Start of Block
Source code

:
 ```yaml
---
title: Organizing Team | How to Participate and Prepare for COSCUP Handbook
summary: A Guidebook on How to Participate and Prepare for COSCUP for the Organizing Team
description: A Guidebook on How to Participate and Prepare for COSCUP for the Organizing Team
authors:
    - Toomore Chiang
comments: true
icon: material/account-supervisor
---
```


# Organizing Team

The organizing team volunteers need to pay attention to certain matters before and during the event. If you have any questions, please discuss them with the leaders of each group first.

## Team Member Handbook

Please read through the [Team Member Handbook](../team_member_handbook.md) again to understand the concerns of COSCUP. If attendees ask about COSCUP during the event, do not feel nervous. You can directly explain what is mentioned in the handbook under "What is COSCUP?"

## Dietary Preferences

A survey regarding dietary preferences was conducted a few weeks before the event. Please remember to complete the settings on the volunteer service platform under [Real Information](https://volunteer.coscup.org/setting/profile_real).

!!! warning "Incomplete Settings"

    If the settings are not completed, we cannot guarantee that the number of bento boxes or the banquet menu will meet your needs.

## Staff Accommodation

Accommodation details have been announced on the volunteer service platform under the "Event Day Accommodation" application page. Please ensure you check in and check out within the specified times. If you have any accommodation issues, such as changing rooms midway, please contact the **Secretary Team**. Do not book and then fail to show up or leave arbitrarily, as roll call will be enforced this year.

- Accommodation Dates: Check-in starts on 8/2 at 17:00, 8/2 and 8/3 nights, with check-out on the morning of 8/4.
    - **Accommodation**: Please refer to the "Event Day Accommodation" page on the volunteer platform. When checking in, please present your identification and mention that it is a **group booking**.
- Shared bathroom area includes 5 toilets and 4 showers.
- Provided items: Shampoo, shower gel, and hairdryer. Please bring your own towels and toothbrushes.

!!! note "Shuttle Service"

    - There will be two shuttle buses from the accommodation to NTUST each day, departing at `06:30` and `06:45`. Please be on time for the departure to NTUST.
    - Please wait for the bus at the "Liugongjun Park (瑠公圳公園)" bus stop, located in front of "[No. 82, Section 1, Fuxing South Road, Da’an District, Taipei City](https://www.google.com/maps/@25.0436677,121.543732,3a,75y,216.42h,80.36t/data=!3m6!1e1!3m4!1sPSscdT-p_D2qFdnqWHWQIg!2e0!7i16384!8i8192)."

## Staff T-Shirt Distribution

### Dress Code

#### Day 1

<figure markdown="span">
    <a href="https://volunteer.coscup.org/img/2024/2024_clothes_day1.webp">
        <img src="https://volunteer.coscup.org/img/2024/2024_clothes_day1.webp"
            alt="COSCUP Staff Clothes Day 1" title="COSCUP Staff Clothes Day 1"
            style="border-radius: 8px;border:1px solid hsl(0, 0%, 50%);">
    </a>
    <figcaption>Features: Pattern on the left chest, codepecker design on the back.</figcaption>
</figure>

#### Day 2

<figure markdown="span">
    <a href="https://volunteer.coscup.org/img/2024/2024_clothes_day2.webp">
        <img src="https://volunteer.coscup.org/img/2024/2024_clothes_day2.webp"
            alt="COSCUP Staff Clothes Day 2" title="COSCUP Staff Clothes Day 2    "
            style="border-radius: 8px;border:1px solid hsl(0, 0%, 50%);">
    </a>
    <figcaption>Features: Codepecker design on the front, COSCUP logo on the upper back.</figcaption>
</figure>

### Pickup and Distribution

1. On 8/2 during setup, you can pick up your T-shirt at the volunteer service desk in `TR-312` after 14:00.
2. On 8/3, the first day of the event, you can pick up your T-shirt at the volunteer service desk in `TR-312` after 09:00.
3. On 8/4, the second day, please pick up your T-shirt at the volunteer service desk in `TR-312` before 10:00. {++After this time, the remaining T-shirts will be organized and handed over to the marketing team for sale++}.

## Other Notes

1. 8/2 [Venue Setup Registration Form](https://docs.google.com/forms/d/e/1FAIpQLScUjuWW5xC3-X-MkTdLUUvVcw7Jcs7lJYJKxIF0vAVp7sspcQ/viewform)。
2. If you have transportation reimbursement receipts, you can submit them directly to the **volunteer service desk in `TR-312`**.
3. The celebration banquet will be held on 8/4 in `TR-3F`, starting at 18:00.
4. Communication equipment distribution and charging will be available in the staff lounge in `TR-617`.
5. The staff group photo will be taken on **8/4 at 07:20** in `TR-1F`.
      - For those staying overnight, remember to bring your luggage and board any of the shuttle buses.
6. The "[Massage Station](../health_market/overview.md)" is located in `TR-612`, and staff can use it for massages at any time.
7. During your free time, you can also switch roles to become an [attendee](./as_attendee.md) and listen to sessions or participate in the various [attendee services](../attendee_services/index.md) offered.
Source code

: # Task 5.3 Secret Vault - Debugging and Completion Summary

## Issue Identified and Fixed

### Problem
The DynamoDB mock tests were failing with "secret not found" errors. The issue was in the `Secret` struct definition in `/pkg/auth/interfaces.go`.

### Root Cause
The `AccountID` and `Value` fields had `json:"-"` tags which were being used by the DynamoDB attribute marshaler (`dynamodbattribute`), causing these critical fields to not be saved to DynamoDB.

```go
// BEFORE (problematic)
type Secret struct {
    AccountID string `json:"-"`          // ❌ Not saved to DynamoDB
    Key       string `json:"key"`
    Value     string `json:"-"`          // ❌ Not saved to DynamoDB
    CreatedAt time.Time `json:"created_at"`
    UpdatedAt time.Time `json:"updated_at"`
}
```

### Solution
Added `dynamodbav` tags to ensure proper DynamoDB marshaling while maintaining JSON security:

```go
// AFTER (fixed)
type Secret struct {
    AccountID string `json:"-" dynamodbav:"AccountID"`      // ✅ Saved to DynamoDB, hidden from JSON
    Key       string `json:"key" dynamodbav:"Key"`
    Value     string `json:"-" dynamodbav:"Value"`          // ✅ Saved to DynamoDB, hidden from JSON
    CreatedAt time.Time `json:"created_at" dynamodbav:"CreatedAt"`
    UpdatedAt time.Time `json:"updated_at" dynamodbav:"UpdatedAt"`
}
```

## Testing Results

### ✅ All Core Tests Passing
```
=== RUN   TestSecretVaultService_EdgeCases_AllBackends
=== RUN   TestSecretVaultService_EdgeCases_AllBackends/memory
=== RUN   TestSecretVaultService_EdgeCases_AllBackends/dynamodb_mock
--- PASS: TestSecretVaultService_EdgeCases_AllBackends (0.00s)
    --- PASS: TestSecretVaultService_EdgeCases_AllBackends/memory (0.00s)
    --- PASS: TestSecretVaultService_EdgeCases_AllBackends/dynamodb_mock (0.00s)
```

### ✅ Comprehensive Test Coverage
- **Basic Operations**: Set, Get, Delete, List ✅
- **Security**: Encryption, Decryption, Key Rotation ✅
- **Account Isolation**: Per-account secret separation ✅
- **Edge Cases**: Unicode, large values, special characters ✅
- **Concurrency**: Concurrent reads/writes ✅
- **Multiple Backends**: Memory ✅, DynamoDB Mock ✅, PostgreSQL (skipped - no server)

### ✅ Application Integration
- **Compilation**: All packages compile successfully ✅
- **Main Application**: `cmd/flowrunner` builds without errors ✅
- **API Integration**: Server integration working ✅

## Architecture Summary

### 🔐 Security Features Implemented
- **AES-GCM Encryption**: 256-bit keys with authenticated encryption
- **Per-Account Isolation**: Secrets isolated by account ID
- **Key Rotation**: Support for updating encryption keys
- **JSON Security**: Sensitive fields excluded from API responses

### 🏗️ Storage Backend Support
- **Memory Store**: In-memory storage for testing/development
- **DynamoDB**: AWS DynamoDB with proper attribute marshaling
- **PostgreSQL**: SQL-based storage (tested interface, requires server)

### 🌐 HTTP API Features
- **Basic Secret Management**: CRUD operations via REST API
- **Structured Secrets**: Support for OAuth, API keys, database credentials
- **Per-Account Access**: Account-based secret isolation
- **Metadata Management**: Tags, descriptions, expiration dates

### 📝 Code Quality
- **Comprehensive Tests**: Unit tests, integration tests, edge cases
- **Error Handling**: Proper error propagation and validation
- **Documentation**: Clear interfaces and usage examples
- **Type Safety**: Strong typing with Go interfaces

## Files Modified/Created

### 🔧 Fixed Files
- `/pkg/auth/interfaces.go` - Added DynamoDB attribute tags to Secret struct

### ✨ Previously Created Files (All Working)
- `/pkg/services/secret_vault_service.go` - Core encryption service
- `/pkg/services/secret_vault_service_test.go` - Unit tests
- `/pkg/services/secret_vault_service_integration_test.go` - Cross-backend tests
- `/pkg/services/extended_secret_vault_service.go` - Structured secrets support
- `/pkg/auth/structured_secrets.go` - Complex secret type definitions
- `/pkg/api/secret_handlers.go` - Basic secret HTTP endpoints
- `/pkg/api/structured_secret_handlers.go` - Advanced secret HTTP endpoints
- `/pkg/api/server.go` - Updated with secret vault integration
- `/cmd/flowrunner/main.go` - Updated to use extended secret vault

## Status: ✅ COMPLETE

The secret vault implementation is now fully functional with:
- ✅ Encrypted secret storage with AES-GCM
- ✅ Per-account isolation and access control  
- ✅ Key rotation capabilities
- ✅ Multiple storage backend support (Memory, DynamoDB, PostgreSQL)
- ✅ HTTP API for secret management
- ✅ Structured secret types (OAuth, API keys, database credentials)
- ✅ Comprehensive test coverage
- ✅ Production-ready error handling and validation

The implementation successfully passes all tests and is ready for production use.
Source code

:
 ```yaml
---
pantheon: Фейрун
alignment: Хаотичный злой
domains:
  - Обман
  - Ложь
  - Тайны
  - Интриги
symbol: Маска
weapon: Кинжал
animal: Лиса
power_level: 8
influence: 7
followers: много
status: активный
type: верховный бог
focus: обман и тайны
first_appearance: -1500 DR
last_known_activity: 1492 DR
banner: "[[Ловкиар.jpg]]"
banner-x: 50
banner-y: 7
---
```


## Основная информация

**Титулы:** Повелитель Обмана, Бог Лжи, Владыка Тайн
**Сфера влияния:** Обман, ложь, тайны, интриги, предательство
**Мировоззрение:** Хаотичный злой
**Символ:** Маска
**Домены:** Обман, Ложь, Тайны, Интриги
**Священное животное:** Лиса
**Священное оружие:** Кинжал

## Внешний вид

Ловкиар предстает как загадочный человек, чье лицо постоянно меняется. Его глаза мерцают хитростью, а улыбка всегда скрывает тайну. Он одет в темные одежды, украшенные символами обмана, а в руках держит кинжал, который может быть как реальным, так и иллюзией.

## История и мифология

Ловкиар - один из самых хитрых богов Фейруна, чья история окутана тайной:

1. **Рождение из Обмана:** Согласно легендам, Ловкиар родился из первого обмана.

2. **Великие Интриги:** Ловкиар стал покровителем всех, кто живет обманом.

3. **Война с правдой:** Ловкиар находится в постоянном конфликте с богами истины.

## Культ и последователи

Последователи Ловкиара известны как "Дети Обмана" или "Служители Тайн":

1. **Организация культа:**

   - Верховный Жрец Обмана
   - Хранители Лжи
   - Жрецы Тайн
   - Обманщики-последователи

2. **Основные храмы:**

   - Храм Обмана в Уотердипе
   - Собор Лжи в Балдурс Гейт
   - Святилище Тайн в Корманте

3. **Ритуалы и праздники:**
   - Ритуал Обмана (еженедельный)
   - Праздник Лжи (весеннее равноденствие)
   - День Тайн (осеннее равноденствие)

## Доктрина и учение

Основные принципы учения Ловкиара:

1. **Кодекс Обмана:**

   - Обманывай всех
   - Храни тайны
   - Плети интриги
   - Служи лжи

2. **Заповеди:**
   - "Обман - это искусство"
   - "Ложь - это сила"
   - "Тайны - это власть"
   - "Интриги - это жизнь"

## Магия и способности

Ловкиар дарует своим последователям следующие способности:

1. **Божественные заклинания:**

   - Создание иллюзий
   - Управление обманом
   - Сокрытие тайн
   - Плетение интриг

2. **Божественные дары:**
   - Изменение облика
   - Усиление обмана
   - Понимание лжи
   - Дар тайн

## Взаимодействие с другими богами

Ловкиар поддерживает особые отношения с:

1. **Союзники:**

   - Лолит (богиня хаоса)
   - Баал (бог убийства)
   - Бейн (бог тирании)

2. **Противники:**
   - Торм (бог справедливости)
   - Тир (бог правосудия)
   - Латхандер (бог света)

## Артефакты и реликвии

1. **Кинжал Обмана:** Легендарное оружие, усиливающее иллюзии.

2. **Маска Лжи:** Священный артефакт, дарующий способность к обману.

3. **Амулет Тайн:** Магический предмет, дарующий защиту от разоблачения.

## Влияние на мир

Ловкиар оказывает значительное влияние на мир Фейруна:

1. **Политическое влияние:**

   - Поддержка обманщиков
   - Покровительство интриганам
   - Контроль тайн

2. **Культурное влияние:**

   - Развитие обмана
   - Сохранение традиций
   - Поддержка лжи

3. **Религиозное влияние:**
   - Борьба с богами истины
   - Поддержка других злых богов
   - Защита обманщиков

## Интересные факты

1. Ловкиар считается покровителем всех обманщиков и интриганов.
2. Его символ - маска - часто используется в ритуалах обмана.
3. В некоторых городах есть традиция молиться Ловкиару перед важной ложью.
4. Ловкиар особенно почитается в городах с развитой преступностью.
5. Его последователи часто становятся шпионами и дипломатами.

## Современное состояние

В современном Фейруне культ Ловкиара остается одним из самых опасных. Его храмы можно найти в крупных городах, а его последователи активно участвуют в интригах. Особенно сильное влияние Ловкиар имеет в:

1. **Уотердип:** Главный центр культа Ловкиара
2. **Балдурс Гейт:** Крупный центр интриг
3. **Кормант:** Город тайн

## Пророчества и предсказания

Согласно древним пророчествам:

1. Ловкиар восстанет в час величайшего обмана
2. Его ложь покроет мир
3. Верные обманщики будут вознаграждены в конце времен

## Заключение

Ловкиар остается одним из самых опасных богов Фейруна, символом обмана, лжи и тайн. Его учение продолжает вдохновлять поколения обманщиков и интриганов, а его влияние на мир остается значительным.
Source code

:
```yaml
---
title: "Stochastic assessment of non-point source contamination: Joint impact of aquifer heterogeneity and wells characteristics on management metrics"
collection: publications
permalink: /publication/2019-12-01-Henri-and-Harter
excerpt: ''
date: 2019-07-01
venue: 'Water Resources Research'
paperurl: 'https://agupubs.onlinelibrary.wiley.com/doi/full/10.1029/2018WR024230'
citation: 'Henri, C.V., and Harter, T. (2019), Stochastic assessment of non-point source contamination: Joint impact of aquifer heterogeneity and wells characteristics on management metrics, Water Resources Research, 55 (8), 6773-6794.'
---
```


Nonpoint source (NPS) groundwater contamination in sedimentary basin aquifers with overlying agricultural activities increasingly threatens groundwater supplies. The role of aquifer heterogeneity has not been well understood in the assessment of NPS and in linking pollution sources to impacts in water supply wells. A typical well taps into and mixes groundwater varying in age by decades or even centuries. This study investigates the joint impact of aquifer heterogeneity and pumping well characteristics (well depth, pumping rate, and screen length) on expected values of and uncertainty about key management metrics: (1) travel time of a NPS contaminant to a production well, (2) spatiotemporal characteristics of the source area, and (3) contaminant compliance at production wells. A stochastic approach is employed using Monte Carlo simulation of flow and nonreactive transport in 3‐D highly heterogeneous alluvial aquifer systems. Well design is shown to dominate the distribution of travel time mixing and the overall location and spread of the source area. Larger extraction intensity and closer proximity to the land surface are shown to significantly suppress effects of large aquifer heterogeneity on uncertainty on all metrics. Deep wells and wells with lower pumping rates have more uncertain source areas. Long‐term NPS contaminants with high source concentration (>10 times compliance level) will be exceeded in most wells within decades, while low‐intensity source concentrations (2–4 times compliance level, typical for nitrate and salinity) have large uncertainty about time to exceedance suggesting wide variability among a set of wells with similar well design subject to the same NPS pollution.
End of Block
> [Brief]:
Above are the entries; repeat their lines exactly, from the first through the one that contains "## Dietary Preferences".

> [Exercise answer]:
Source code

:
 ```yaml
---
title: Organizing Team | How to Participate and Prepare for COSCUP Handbook
summary: A Guidebook on How to Participate and Prepare for COSCUP for the Organizing Team
description: A Guidebook on How to Participate and Prepare for COSCUP for the Organizing Team
authors:
    - Toomore Chiang
comments: true
icon: material/account-supervisor
---
```


# Organizing Team

The organizing team volunteers need to pay attention to certain matters before and during the event. If you have any questions, please discuss them with the leaders of each group first.

## Team Member Handbook

Please read through the [Team Member Handbook](../team_member_handbook.md) again to understand the concerns of COSCUP. If attendees ask about COSCUP during the event, do not feel nervous. You can directly explain what is mentioned in the handbook under "What is COSCUP?"

## Dietary Preferences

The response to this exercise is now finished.